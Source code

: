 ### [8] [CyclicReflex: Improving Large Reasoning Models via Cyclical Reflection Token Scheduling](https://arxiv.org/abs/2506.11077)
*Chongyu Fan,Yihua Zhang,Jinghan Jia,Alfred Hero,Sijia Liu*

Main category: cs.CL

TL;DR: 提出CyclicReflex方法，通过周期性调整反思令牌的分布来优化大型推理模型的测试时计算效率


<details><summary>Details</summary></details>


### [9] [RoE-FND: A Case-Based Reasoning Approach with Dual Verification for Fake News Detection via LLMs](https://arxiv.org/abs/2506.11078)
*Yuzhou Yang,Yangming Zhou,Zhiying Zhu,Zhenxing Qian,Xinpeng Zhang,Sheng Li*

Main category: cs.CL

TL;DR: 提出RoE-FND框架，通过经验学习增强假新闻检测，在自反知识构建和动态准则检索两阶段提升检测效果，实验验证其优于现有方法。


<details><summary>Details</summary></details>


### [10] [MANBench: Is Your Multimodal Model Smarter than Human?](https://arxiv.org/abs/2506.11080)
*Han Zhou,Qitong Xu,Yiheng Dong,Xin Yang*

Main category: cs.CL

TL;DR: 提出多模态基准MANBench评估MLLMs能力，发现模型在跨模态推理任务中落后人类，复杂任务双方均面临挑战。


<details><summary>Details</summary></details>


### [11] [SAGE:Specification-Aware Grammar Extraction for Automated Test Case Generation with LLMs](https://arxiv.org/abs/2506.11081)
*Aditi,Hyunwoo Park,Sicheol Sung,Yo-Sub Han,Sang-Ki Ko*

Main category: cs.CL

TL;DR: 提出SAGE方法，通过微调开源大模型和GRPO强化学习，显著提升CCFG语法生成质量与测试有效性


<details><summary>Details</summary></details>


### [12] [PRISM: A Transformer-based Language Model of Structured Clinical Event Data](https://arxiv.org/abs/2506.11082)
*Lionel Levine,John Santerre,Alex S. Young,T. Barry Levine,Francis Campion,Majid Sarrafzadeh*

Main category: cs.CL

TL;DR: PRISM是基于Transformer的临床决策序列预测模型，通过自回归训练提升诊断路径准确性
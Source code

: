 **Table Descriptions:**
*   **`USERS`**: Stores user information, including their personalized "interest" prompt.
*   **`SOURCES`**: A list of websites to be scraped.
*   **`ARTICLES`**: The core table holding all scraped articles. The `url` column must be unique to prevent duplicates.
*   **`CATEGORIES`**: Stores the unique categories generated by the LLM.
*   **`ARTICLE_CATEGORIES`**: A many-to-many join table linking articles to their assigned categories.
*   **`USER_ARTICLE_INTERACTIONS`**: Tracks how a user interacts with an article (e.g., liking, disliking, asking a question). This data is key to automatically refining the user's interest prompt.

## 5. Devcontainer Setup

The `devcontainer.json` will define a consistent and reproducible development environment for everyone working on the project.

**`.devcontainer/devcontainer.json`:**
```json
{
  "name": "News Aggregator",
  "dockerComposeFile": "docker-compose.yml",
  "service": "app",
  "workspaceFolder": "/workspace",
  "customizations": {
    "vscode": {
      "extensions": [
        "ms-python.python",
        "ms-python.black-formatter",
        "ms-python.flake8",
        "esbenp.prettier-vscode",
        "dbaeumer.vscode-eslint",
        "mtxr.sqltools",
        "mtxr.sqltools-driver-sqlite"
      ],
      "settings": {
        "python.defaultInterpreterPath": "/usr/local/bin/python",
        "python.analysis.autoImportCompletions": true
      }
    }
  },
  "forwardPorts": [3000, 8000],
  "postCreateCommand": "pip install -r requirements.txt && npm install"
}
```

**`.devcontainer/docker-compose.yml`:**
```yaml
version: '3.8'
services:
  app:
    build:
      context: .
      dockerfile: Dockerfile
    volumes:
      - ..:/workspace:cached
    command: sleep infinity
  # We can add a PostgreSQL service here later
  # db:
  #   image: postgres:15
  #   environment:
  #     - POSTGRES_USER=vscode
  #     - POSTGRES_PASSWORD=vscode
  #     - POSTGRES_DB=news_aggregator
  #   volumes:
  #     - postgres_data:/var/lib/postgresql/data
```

__________________________________________________

Tally the lines of the material above that include the string "vscode", then give only the tally.

5